Here are the facts. First, there is no evidence that hurricanes have increased in number or intensity. The National Hurricane Center chart below shows the number of major hurricanes since 1851 and breaks out category 3,4, and 5 hurricanes to measure intense hurricanes over time. As you can see there does not appear to be an upward trend in overall hurricanes or in high intensity hurricanes. Recency bias cannot even explain the climate hysteria evident in current hurricane reporting.   

Second, there is strong evidence that the wide fluctuation in hurricanes and intensity over time is not related to global warming, but to an ocean surface temperature pattern known as the Atlantic Multidecadal Oscillation (AMO). If you overlap AMO patterns with hurricane activity, you can see that the variation in hurricane numbers closely align with this naturally occurring surface temperature pattern. You will also see that we are in a more active phase due to the current state of the AMO.

Setting aside the fact that there is little evidence that hurricanes have gotten worse, or that man-made carbon emissions have had any impact on the number or intensity of hurricanes, the more important point is that membership in the Regional Greenhouse Gas Initiative (RGGI) has not reduced carbon emissions. In fact, according to a recent report by Thomas Jefferson Institute’s Steve Haner, in the first two years of RGGI membership, CO2 emissions actually grew by 3.7 million tons. Virginia’s membership in RGGI is having the exact opposite effect than was expected.

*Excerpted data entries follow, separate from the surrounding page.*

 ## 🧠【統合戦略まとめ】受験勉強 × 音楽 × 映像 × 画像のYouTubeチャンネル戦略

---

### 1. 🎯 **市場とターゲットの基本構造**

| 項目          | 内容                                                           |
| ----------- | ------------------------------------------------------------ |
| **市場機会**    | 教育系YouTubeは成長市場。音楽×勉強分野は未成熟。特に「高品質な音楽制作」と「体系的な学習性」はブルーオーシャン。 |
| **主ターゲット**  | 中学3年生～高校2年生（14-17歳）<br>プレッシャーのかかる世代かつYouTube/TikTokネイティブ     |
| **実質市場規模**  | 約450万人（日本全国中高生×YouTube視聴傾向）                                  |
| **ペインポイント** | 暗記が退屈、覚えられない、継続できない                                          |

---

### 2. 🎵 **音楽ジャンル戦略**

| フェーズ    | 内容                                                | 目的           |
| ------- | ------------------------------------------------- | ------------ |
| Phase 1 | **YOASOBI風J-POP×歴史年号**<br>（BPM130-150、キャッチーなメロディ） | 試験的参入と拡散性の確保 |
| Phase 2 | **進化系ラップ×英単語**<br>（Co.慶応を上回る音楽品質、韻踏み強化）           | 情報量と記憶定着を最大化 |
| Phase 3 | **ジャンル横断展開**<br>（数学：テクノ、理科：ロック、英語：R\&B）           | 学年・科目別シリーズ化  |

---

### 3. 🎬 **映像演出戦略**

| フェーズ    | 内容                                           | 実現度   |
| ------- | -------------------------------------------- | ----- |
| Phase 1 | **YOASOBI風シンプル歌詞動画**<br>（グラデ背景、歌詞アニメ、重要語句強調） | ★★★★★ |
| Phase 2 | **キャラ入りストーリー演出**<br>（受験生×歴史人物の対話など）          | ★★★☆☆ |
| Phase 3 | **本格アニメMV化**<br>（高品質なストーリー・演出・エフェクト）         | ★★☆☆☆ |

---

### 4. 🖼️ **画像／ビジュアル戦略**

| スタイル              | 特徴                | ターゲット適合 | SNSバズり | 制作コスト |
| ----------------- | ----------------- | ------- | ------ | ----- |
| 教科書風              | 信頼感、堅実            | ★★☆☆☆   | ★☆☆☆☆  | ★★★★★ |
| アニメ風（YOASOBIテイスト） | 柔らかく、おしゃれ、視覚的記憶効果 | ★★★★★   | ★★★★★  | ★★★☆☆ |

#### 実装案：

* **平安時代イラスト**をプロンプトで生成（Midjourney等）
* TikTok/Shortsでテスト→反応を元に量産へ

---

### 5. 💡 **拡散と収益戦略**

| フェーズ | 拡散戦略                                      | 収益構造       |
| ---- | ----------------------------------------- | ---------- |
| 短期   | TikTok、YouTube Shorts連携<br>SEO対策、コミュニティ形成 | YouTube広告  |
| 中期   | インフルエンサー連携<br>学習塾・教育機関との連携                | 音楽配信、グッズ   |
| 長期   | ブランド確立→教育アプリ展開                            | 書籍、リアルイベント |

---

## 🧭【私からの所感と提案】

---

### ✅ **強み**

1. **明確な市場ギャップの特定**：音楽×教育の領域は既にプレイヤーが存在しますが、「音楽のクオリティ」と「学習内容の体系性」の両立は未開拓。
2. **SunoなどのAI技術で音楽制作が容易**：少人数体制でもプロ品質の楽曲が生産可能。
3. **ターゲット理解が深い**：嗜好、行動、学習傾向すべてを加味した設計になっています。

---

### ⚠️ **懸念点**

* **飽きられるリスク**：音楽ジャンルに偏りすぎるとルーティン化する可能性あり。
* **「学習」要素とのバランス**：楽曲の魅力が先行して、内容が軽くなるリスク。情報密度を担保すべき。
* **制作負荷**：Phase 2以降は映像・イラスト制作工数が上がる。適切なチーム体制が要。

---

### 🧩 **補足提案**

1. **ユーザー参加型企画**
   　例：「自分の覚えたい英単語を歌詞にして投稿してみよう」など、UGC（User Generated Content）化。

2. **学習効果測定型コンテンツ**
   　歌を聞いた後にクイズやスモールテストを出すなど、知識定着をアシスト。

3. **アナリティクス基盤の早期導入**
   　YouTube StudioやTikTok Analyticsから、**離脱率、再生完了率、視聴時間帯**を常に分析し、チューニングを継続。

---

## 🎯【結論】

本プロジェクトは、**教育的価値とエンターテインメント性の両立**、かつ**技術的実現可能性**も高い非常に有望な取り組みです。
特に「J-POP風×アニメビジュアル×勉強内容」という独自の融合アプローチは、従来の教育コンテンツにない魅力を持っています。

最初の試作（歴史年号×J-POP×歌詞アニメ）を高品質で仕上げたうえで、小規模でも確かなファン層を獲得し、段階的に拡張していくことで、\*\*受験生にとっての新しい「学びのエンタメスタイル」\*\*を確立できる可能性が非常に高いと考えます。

As per Senator Surovell’s argument that the use of the $800 million in revenue collected under RGGI’s significant tax structure over the last three years could have mitigated this flooding, he clearly misunderstands how this money was spent. Fifty percent of RGGI funds were used for energy efficiency spending on low-income homes. Does anyone believe that Energy Efficient (EE compliant) refrigerators or greater insulation in the homes of lower income families would have mitigated the impact of Hurricane Helene? Of course not.

In fact, our own study showed that the Energy Efficiency program as approved by the General Assembly and run by Dominion Energy Virginia, increases energy use by either replacing zero carbon producing broken appliances with carbon using working appliances, or families keeping their older appliances as a “backup” while taking advantage of the EE program to buy a second more efficient appliance. Think of moving your old refrigerator into a basement or garage, after you replace it with the government subsidized EE refrigerator.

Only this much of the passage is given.